The most reliable evidence of New Zealand’s productivity performance is the data that Statistics New Zealand began publishing two years ago on what it calls the measured sector of the economy (essentially the business sector).
This series has recently been extended back to 1978 and growth cycles in the economy have been identified (to remove the effect of cyclical influences on productivity).
The data confirm that labour productivity growth rose markedly following the post-1984 economic reforms, from a low point of 1.4% per annum during the last of the Muldoon years.
In successive cycles it was 2.9% in 1985-90, 2.6% in 1990-97 and 3.5% in 1997-2000.
In the Cullen years 2000-2006, however, labour productivity growth in the measured sector has plummeted to the pre-reform rate of 1.4%.
Moreover, unofficial calculations for the Business Roundtable indicate that the rate may have been close to zero in the most recent year (to March 2007).
All this turns government arguments on their head.
The government came into office claiming that the reforms had failed to raise labour productivity, even though the best available study (in 1999) had reported a “productivity surge” after 1993, “aided by the effects of the labour market reforms of the early 1990s, among other things.”
On the basis of this wrong diagnosis, the government declared its aim was to lift productivity growth to raise living standards. In the 2002 budget Dr Cullen spoke of “a broad consensus” to raise New Zealand’s sustainable GDP growth rate “in the first instance to somewhere around the 4 percent mark if we are to see a long-term rise in our standard of living relative to the rest of the developed world.”
“He added, “There is far less consensus about the means to achieve that lift in performance.”
The last point is certainly correct. The Business Roundtable (and many others) argued that the government’s tax, spend and regulate policies would depress, not raise, productivity and economic growth. The evidence is now unmistakeably on their side.
Productivity is ultimately a product of a country’s overall institutions and policies. A Mexican migrant to the United States, for example, is on average five times more productive than one who stays at home, due largely to better government, more economic freedom, clearer property rights and greater adherence to the rule of law in the United States.

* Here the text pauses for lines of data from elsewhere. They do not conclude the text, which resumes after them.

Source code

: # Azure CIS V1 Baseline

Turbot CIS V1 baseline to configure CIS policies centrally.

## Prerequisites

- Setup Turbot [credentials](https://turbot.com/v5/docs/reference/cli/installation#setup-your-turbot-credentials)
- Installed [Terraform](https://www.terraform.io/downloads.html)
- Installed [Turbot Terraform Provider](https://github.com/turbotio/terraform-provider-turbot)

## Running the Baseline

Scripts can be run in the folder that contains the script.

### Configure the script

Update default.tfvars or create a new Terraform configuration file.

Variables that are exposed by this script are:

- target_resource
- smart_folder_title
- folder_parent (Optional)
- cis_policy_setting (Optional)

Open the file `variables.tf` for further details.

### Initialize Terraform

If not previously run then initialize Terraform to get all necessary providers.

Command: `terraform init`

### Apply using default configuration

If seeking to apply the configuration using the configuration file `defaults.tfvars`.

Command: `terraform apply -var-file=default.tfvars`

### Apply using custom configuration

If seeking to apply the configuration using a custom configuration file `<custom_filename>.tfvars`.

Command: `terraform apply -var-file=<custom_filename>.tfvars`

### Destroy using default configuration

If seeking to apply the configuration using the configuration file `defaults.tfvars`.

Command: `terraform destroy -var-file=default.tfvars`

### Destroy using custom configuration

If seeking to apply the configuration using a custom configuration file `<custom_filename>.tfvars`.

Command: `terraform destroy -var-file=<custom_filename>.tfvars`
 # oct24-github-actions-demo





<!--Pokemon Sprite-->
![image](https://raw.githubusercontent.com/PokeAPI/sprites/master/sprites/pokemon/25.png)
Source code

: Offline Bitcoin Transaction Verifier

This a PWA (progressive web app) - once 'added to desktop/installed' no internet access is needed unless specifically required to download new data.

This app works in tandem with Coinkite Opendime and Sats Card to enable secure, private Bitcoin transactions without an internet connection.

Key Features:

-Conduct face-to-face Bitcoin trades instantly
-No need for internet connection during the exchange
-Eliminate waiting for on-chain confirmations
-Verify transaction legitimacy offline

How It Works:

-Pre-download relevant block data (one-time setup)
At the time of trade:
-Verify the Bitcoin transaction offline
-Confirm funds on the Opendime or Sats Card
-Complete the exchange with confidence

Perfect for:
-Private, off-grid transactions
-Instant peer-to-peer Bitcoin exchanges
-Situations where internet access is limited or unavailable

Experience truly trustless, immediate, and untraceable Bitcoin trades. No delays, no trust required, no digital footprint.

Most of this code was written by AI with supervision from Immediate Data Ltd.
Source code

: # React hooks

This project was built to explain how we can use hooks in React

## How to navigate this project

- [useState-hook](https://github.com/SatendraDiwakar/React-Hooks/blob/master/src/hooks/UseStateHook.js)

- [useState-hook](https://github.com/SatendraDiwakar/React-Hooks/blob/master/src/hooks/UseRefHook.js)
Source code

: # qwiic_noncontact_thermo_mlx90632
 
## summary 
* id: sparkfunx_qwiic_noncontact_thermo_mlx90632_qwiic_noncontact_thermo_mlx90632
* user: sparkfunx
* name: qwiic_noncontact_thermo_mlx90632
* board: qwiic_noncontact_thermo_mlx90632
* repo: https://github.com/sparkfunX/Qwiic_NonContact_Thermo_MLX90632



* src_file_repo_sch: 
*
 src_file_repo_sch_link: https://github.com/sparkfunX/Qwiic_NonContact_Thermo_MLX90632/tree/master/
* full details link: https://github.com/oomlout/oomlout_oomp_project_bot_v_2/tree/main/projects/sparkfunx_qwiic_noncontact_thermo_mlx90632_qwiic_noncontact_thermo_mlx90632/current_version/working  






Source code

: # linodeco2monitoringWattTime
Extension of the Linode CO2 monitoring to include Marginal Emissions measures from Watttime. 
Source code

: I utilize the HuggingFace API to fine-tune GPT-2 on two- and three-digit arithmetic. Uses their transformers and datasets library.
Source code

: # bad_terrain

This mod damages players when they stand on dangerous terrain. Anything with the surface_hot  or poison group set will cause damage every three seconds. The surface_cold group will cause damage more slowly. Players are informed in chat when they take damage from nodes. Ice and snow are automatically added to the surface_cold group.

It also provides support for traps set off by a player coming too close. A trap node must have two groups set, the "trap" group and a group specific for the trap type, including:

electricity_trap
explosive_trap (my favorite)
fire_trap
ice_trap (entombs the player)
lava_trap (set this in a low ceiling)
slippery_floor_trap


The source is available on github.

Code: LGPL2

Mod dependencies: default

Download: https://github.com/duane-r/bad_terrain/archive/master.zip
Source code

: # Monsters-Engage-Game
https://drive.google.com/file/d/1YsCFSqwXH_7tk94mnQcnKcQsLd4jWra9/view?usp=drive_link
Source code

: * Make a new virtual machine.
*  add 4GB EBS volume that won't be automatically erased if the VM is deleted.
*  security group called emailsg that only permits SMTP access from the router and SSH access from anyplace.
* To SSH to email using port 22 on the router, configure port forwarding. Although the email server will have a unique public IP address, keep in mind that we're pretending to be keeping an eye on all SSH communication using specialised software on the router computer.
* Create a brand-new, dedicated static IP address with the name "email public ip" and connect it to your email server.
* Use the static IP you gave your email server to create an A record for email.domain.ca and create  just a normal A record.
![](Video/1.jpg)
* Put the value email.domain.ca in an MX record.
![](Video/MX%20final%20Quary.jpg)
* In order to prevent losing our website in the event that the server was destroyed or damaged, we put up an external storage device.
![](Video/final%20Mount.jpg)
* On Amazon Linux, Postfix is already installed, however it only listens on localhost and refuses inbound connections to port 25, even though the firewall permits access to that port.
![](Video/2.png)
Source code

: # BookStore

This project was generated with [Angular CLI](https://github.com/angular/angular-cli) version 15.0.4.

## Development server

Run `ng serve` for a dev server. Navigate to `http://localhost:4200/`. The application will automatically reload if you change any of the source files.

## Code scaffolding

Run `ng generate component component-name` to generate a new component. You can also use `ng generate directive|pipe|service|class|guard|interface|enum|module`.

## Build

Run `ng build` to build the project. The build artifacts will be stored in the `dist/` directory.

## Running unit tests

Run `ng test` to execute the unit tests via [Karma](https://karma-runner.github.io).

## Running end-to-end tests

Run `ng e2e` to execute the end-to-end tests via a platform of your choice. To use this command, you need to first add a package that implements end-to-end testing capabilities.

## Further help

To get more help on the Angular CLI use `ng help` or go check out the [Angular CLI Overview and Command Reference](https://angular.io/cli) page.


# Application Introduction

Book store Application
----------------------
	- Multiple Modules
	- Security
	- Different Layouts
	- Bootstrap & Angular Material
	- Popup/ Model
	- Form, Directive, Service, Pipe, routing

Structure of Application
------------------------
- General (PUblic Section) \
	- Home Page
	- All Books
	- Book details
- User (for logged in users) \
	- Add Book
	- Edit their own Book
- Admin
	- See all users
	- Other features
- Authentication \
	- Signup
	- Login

Research indicates that high taxes are an important reason for the sluggish productivity performance of European economies compared with the United States.
Ironically, the thrust of Professor Argy’s article was to argue that Australia’s labour productivity record has been “barely average” in recent years relative to comparable countries, partly because reform efforts slackened under the Howard government.
Yet relative to New Zealand, which has gone backward on reform, Australia is now a standout performer with economic growth touching 4%, nearly twice New Zealand’s current rate. Both major parties competing for office in this month’s election are promising ongoing tax cuts, and many firms are desperately seeking labour.
Unless the productivity-destroying policies of recent years are soon reversed, the exhortation ‘Go west, young man’ is likely to take on a whole new meaning for many New Zealanders.